* _What to produce_
Using the records below, locate all lines containing "facial" and return them.

Stored data entries
****************************************

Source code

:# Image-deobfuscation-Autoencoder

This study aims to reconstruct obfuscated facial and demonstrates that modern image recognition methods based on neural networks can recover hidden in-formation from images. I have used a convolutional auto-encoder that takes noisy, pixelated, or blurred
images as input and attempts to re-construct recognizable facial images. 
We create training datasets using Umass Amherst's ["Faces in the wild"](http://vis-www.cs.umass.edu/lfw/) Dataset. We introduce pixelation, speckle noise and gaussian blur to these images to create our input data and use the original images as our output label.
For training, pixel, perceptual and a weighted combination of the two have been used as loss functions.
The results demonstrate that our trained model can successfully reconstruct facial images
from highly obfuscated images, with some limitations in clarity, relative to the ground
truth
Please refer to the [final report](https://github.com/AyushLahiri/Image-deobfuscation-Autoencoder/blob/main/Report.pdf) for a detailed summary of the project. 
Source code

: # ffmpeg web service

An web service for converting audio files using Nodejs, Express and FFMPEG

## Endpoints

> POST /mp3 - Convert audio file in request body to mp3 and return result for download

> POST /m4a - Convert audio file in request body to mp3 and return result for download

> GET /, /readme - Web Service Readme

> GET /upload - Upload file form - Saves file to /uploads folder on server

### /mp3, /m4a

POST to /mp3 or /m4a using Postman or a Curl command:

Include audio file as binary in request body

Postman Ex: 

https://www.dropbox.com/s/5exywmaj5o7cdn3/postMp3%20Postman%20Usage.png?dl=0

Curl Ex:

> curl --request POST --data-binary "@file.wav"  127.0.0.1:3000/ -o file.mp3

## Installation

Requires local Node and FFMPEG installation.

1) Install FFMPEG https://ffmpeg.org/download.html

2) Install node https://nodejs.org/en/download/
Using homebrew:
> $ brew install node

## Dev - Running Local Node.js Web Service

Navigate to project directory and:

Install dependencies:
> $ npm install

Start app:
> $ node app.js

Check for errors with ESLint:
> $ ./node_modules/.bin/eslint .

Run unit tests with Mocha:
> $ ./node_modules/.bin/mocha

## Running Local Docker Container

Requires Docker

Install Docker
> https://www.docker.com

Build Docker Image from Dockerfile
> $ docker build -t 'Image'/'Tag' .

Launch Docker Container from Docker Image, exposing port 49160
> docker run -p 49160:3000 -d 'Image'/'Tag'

****************************************

* _Your response_
This study aims to reconstruct obfuscated facial and demonstrates that modern image recognition methods based on neural networks can recover hidden in-formation from images. I have used a convolutional auto-encoder that takes noisy, pixelated, or blurred
images as input and attempts to re-construct recognizable facial images. 
The results demonstrate that our trained model can successfully reconstruct facial images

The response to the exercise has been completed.